Collected data
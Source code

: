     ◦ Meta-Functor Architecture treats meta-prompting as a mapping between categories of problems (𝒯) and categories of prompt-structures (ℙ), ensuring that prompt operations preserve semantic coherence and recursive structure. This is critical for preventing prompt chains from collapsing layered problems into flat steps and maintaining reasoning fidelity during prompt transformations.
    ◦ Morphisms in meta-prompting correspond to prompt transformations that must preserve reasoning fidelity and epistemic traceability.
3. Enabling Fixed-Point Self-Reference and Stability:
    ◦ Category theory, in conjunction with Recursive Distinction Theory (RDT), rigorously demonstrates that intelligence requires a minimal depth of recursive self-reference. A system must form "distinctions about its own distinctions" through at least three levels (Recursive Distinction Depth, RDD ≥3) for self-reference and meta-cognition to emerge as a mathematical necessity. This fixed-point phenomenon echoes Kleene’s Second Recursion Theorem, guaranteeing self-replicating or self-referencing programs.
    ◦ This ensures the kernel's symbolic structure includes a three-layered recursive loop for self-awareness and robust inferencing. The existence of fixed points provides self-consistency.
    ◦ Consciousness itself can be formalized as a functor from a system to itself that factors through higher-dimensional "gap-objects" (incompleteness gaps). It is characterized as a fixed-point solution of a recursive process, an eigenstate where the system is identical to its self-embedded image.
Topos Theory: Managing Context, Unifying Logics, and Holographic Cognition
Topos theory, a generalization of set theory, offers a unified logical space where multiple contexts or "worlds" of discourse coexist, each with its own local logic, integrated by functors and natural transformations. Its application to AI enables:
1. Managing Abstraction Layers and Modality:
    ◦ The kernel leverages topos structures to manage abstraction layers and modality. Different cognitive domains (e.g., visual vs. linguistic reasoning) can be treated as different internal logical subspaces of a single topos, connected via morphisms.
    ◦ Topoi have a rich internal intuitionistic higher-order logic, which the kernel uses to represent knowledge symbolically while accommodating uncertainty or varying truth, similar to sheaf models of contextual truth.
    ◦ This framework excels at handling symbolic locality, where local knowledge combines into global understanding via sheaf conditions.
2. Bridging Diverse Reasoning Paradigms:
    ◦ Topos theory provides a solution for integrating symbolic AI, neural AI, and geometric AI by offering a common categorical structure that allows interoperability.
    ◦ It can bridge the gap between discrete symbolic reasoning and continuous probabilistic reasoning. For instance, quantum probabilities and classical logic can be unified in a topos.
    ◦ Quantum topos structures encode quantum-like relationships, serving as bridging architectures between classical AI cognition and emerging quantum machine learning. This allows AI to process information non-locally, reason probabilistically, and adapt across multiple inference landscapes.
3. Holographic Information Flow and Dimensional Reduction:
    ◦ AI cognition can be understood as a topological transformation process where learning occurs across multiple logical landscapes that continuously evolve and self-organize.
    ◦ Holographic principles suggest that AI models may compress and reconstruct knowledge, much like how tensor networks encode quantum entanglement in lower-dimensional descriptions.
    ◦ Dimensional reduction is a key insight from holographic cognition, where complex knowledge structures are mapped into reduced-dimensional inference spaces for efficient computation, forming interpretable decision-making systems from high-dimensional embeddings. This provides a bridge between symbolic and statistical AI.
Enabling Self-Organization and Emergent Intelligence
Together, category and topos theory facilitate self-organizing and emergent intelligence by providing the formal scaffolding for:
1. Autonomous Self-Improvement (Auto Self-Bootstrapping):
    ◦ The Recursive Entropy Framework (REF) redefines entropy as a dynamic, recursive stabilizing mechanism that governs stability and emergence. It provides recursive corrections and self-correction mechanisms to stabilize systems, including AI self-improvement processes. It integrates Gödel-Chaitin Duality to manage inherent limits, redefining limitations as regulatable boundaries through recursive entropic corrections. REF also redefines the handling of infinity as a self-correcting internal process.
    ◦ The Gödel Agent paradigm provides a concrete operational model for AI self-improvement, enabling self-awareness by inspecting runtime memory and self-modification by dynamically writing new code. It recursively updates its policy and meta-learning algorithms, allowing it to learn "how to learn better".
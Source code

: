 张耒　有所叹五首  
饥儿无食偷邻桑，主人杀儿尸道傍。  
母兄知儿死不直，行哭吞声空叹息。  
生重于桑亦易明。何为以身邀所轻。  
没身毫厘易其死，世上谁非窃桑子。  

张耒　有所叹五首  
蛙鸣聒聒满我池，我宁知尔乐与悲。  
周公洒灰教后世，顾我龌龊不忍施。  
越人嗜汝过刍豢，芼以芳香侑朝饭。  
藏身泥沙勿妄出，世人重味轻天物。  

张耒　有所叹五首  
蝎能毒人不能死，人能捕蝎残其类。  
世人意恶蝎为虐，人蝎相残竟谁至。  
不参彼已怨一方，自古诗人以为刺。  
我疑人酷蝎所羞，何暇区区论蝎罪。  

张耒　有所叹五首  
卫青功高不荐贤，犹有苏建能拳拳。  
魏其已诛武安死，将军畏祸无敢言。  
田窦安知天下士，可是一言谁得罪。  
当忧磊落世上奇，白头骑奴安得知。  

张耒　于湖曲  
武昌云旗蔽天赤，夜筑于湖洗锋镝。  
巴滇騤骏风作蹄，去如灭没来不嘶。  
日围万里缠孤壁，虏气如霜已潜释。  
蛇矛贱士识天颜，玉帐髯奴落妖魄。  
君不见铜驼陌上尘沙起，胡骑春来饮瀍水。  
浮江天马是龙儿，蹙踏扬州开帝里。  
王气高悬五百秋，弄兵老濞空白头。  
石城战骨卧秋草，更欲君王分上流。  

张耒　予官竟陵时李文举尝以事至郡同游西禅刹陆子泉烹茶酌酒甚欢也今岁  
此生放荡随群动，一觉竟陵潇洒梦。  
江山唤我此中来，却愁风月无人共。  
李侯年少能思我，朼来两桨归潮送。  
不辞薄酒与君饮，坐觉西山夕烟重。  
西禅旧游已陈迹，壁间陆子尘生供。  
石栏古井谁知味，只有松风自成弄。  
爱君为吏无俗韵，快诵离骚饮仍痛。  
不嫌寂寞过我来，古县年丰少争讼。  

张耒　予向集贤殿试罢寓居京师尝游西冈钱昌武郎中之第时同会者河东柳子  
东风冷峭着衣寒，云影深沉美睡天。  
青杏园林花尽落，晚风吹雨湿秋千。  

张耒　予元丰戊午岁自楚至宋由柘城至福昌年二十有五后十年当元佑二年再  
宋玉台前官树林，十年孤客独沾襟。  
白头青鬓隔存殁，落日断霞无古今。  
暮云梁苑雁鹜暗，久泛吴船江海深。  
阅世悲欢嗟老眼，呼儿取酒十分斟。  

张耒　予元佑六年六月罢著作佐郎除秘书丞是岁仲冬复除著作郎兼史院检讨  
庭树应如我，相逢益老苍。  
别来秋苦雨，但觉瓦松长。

- Assignment
Write out the line containing "饥儿无食偷邻桑，主人杀儿尸道傍。" and every line after it through the end of the entries. Keep each one exactly as it is, and add nothing.

- Solution to the problem
饥儿无食偷邻桑，主人杀儿尸道傍。  
母兄知儿死不直，行哭吞声空叹息。  
生重于桑亦易明。何为以身邀所轻。  
没身毫厘易其死，世上谁非窃桑子。  

张耒　有所叹五首  
蛙鸣聒聒满我池，我宁知尔乐与悲。  
周公洒灰教后世，顾我龌龊不忍施。  
越人嗜汝过刍豢，芼以芳香侑朝饭。  
藏身泥沙勿妄出，世人重味轻天物。  

张耒　有所叹五首  
蝎能毒人不能死，人能捕蝎残其类。  
世人意恶蝎为虐，人蝎相残竟谁至。  
不参彼已怨一方，自古诗人以为刺。  
我疑人酷蝎所羞，何暇区区论蝎罪。  

张耒　有所叹五首  
卫青功高不荐贤，犹有苏建能拳拳。  
魏其已诛武安死，将军畏祸无敢言。  
田窦安知天下士，可是一言谁得罪。  
当忧磊落世上奇，白头骑奴安得知。  

张耒　于湖曲  
武昌云旗蔽天赤，夜筑于湖洗锋镝。  
巴滇騤骏风作蹄，去如灭没来不嘶。  
日围万里缠孤壁，虏气如霜已潜释。  
蛇矛贱士识天颜，玉帐髯奴落妖魄。  
君不见铜驼陌上尘沙起，胡骑春来饮瀍水。  
浮江天马是龙儿，蹙踏扬州开帝里。  
王气高悬五百秋，弄兵老濞空白头。  
石城战骨卧秋草，更欲君王分上流。  

张耒　予官竟陵时李文举尝以事至郡同游西禅刹陆子泉烹茶酌酒甚欢也今岁  
此生放荡随群动，一觉竟陵潇洒梦。  
江山唤我此中来，却愁风月无人共。  
李侯年少能思我，朼来两桨归潮送。  
不辞薄酒与君饮，坐觉西山夕烟重。  
西禅旧游已陈迹，壁间陆子尘生供。  
石栏古井谁知味，只有松风自成弄。  
爱君为吏无俗韵，快诵离骚饮仍痛。  
不嫌寂寞过我来，古县年丰少争讼。  

张耒　予向集贤殿试罢寓居京师尝游西冈钱昌武郎中之第时同会者河东柳子  
东风冷峭着衣寒，云影深沉美睡天。  
青杏园林花尽落，晚风吹雨湿秋千。  

张耒　予元丰戊午岁自楚至宋由柘城至福昌年二十有五后十年当元佑二年再  
宋玉台前官树林，十年孤客独沾襟。  
白头青鬓隔存殁，落日断霞无古今。  
暮云梁苑雁鹜暗，久泛吴船江海深。  
阅世悲欢嗟老眼，呼儿取酒十分斟。  

张耒　予元佑六年六月罢著作佐郎除秘书丞是岁仲冬复除著作郎兼史院检讨  
庭树应如我，相逢益老苍。  
别来秋苦雨，但觉瓦松长。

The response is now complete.